### About this task
Where a line holds the word "meta", copy that line from the data below.

### Information shown
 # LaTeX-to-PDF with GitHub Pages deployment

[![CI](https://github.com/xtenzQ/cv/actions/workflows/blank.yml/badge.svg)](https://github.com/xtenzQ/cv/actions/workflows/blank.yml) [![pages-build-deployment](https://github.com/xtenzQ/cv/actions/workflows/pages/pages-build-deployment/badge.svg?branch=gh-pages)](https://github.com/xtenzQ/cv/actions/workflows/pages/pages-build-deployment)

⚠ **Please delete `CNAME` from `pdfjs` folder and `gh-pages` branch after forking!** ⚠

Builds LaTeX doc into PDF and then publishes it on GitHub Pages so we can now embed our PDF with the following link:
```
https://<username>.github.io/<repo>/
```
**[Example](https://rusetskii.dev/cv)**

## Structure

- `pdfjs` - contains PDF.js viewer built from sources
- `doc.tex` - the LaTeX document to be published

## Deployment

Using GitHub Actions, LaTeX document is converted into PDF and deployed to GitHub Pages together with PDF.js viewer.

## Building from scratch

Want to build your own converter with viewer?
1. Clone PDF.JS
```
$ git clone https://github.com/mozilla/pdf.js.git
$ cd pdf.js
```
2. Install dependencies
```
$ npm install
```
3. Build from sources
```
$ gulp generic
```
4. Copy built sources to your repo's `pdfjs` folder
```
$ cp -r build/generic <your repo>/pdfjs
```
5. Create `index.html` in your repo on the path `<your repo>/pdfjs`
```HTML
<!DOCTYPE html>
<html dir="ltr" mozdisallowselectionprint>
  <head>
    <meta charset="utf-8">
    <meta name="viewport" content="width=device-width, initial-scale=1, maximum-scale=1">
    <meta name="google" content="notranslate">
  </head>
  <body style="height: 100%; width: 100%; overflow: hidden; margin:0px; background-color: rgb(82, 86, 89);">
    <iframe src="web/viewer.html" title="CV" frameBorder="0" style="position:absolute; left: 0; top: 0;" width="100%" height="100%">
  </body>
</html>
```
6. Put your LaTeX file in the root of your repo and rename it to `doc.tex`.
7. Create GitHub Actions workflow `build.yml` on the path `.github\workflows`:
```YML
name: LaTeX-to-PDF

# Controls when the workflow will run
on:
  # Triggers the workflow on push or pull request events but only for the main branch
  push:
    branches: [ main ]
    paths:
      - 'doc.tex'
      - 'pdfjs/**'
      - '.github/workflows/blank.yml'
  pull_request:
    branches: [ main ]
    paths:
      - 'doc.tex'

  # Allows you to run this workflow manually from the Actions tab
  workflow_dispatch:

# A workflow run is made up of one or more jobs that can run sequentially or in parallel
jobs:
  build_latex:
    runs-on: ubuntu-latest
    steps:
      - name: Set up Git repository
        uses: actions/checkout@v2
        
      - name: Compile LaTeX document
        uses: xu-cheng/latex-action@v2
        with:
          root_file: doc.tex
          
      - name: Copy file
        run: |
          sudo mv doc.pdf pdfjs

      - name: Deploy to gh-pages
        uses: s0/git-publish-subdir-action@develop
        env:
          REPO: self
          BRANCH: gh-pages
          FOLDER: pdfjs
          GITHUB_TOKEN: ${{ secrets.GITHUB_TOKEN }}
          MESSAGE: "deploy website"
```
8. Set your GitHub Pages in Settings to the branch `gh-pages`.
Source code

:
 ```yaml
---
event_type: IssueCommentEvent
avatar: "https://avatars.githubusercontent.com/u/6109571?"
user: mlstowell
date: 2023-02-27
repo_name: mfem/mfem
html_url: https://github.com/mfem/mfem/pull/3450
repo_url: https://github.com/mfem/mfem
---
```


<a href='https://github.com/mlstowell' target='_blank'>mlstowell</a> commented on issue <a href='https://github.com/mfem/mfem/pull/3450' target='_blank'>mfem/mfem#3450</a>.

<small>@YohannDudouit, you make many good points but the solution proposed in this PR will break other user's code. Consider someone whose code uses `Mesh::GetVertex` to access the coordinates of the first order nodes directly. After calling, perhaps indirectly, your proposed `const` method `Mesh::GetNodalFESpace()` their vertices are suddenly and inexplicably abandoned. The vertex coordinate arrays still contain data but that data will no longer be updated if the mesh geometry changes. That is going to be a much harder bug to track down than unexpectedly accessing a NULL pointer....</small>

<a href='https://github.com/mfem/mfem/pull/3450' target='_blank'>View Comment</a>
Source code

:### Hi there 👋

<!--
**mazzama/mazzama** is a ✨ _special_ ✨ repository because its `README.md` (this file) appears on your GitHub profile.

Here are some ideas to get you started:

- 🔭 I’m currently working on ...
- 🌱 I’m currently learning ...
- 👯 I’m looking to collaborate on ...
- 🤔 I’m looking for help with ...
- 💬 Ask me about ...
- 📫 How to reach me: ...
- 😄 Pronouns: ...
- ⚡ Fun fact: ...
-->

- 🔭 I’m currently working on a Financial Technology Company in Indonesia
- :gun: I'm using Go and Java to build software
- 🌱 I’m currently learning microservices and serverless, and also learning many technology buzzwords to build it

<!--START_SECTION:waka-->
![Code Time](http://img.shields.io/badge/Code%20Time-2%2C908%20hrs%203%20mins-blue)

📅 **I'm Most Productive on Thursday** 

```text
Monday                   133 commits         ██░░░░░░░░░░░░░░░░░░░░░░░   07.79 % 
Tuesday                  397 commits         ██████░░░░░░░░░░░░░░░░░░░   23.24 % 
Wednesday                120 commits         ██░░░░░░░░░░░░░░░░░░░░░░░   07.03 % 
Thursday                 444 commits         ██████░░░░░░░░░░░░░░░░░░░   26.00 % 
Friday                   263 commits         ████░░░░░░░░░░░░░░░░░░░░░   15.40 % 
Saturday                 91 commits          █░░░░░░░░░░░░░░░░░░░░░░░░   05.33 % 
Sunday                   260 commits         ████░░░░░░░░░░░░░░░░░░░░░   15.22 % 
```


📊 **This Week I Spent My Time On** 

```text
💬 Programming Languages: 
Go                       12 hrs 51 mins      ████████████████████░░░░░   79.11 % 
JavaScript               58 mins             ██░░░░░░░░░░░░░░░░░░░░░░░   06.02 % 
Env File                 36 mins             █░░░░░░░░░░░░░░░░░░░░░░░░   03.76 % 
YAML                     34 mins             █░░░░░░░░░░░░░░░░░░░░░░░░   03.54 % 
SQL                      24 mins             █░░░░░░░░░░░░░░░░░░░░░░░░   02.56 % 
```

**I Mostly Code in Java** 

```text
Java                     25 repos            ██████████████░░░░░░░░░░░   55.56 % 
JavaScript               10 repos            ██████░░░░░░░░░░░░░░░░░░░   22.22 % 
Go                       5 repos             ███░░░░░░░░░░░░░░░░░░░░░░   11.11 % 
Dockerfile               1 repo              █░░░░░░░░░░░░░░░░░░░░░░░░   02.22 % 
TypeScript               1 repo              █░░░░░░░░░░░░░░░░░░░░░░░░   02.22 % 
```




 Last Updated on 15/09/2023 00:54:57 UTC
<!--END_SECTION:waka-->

### Answer to this task
    <meta charset="utf-8">
    <meta name="viewport" content="width=device-width, initial-scale=1, maximum-scale=1">
    <meta name="google" content="notranslate">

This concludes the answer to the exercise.